In addition, Dab2 has feature of an signaling adaptor, as the C-terminal part of the protein contains a proline-rich domain that mediates the association of Dab2 with additional proteins, such as Grb2, Src, and Fyn (Xu et al., 1998; Figure 1). Thus, a scenario is presented that Dab2 also mediates the endocytosis and trafficking of components of various signaling pathways. By doing so, Dab2 acts to modulate cellular signalings. Indeed, endocytosis and trafficking of cell surface receptors and signaling components have been suggested to account for its activities in modulating multiple cellular signaling pathways, including Ras/MAPK (Xu et al., 1998; He et al., 2001; Zhou and Hsieh, 2001), TGF-beta (Hocevar et al., 2001, 2005; Prunier and Howe, 2005; Hannigan et al., 2010), and Wnt (Hocevar et al., 2003; Jiang et al., 2008, 2009, 2012).
The Dab2 protein domains and structure are similar to a family member Dab1 in mammals, though Dab1 is mainly expressed in brain and neuronal cells (Howell et al., 1997). No redundancy between Dab1 and Dab2 activity has been found or reported, likely because of their divergent tissue expression. Dab2 protein sequences are also similar to other signal or endocytosis adaptor proteins including numb, numbl, and Arh protein (Figure 1). Compensatory expression and partial functional redundancy by numb and Arh have been noted in Dab2 knockout mice (Moore et al., 2013; Tao et al., 2014, 2016a).
Dab2 in the Regulation of Cellular Signaling Pathways
In cell culture studies, Dab2 also was shown to modulate several signaling pathways. It was reported that Dab2 serves as an adaptor linking the transforming growth factor beta (TGF-beta) receptors with the Smad family proteins, facilitating TGF-beta signal transduction pathway (Hocevar et al., 2001). Another study indicates that Dab2 facilitates the cellular endocytosis and trafficking of TGF-beta receptor (Penheiter et al., 2010). Additional studies suggested detailed mechanisms for the participation of Dab2 in regulating the TGF-beta pathway (Hocevar et al., 2005; Prunier and Howe, 2005; Chaudhury et al., 2010). In contrast, another study found that Dab2 dose not impact the canonical TGF-beta pathway but Dab2 loss in head and neck cancer compromised the tumor suppressor function of TGF-beta, while enabling its tumor-promoting activities, and concluded that Dab2 is a molecular switch for TGF-beta from a tumor suppressor to a promoter (Hannigan et al., 2010). Thus, several mechanisms have been suggested for the involvement of Dab2 in TGF-beta pathway, such as receptor recycling, adapting function for Smad activation, or non-canonical TGF-beta signaling through the Ras-MAPK pathway, although the actual operation of these mechanisms in intact animals and physiological settings have yet to be demonstrated.
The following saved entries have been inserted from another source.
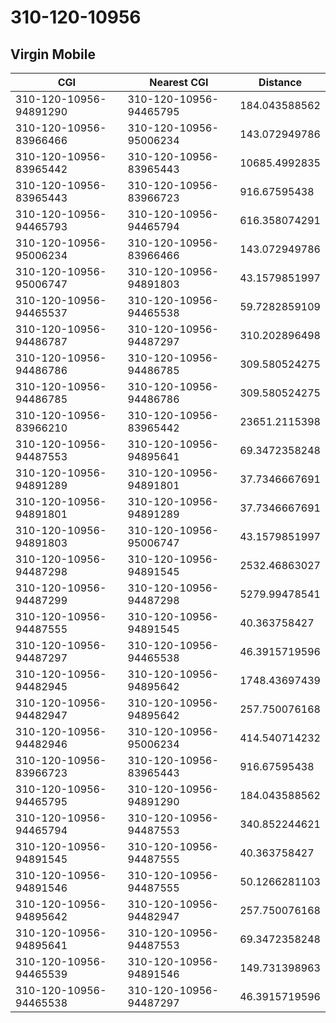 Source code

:# 310-120-10956
## Virgin Mobile


| CGI | Nearest CGI | Distance |
|-----|-------------|----------|
| 310-120-10956-94891290 | 310-120-10956-94465795 | 184.043588562 |
| 310-120-10956-83966466 | 310-120-10956-95006234 | 143.072949786 |
| 310-120-10956-83965442 | 310-120-10956-83965443 | 10685.4992835 |
| 310-120-10956-83965443 | 310-120-10956-83966723 | 916.67595438 |
| 310-120-10956-94465793 | 310-120-10956-94465794 | 616.358074291 |
| 310-120-10956-95006234 | 310-120-10956-83966466 | 143.072949786 |
| 310-120-10956-95006747 | 310-120-10956-94891803 | 43.1579851997 |
| 310-120-10956-94465537 | 310-120-10956-94465538 | 59.7282859109 |
| 310-120-10956-94486787 | 310-120-10956-94487297 | 310.202896498 |
| 310-120-10956-94486786 | 310-120-10956-94486785 | 309.580524275 |
| 310-120-10956-94486785 | 310-120-10956-94486786 | 309.580524275 |
| 310-120-10956-83966210 | 310-120-10956-83965442 | 23651.2115398 |
| 310-120-10956-94487553 | 310-120-10956-94895641 | 69.3472358248 |
| 310-120-10956-94891289 | 310-120-10956-94891801 | 37.7346667691 |
| 310-120-10956-94891801 | 310-120-10956-94891289 | 37.7346667691 |
| 310-120-10956-94891803 | 310-120-10956-95006747 | 43.1579851997 |
| 310-120-10956-94487298 | 310-120-10956-94891545 | 2532.46863027 |
| 310-120-10956-94487299 | 310-120-10956-94487298 | 5279.99478541 |
| 310-120-10956-94487555 | 310-120-10956-94891545 | 40.363758427 |
| 310-120-10956-94487297 | 310-120-10956-94465538 | 46.3915719596 |
| 310-120-10956-94482945 | 310-120-10956-94895642 | 1748.43697439 |
| 310-120-10956-94482947 | 310-120-10956-94895642 | 257.750076168 |
| 310-120-10956-94482946 | 310-120-10956-95006234 | 414.540714232 |
| 310-120-10956-83966723 | 310-120-10956-83965443 | 916.67595438 |
| 310-120-10956-94465795 | 310-120-10956-94891290 | 184.043588562 |
| 310-120-10956-94465794 | 310-120-10956-94487553 | 340.852244621 |
| 310-120-10956-94891545 | 310-120-10956-94487555 | 40.363758427 |
| 310-120-10956-94891546 | 310-120-10956-94487555 | 50.1266281103 |
| 310-120-10956-94895642 | 310-120-10956-94482947 | 257.750076168 |
| 310-120-10956-94895641 | 310-120-10956-94487553 | 69.3472358248 |
| 310-120-10956-94465539 | 310-120-10956-94891546 | 149.731398963 |
| 310-120-10956-94465538 | 310-120-10956-94487297 | 46.3915719596 |
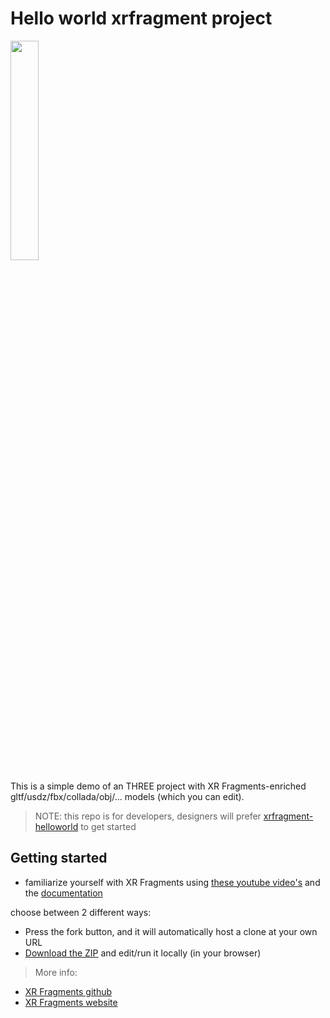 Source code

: # Hello world xrfragment project

<img src="https://xrfragment.org/example/assets/logo.png" width="30%"/>

This is a simple demo of an THREE project with XR Fragments-enriched gltf/usdz/fbx/collada/obj/... models (which you can edit).

> NOTE: this repo is for developers, designers will prefer [xrfragment-helloworld](https://github.com/coderofsalvation/xrfragment-helloworld) to get started

## Getting started

* familiarize yourself with XR Fragments using [these youtube video's](https://www.youtube.com/playlist?list=PLctjJGlTmeE64XPSQER2BSbjmqVGaWM4J) and the [documentation](https://xrfragment.org)

choose between 2 different ways:
* Press the fork button, and it will automatically host a clone at your own URL
* [Download the ZIP](https://github.com/coderofsalvation/xrfragment-three-helloworld/archive/refs/heads/main.zip) and edit/run it locally (in your browser)

> More info:

* [XR Fragments github](https://github.com/coderofsalvation/xrfragment)
* [XR Fragments website](https://xrfragment.org)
Through its functions in endocytosis of signaling components such as Axin or LRP6, Dab2 is also suggested to plays roles in the regulation of the Wnt pathways (Hocevar et al., 2003; Jiang et al., 2008, 2009, 2012). Deletion of Dab2 in zebrafish embryos through Cas9 mutagenesis resulted in a significant reduction in cardiomyocyte number (Hofsteen et al., 2016), though impact of Dab2 deletion on cardiac development is not notable (Morris et al., 2002b; Moore et al., 2013).
The Dab2 proline-rich domain (PRD) at C-terminus contains multiple stretches of poly-proline motifs that resemble those in Sos1, a guanine nucleotide exchange factor for and activator of Ras (Xu et al., 1998; Figure 1). Through the PRD, Sos1 binds strongly to the two SH3 domains of the signaling adaptor Grb2, which associates with phosphorylated and activated transmembrane signaling receptors through the SH2 domain of Grb2. Thus, Grb2 recruits Sos1 to membrane receptors to mediate Ras activation (McCormick, 1993). Since the two SH3 domains of Grb2 bind competitively to both Sos1 and Dab2, to their proline-rich motifs, expression levels and phosphorylation of Dab2 and Sos1 modulate the abundance of Sos1/Grb2 complexes. By competing with Sos1 for binding to Grb2, Dab2 acts as a negative regulator for Ras/MAPK pathway (Xu et al., 1998; Zhou and Hsieh, 2001). In cultured cells, Dab2 modulates endosomal Ras/MAPK (Erk1/2) activity by regulating the disassembly of Grb2/Sos1 complexes associated with clathrin-coated vesicles (Xu et al., 1998; Fehrenbacher et al., 2009; Smith et al., submitted). Additionally, a suppressive activity of Dab2 was observed on the MAPK downstream effector, the expression of c-Fos (He et al., 2001; Smith et al., 2001; Yang et al., 2009). The model suggests a role for Dab2 in mediating the endocytosis of signaling complexes and regulating signaling at the endosomes (Figure 2; Vieira et al., 1996). Several events are speculated (Buday et al., 1995; Vieira et al., 1996; Smith et al., submitted): (1) growth factor binds to its tyrosine kinase receptor, which autophosphorylates and recruits Grb2/Sos1 complexes; (2) at the plasma membrane, the activated receptor and signaling complexes initiate the first phase of Ras/MAPK signaling; (3) alpha-adaptin and additional endocytic adaptors such as Dab2 mediate assembly of clathrin-coated pits and the formation of endosomes; 4) the endosome undergoes disassembly of adaptin and clathrin coating, and at the same time, the cargo proteins undergo phosphorylation-triggered rearrangement.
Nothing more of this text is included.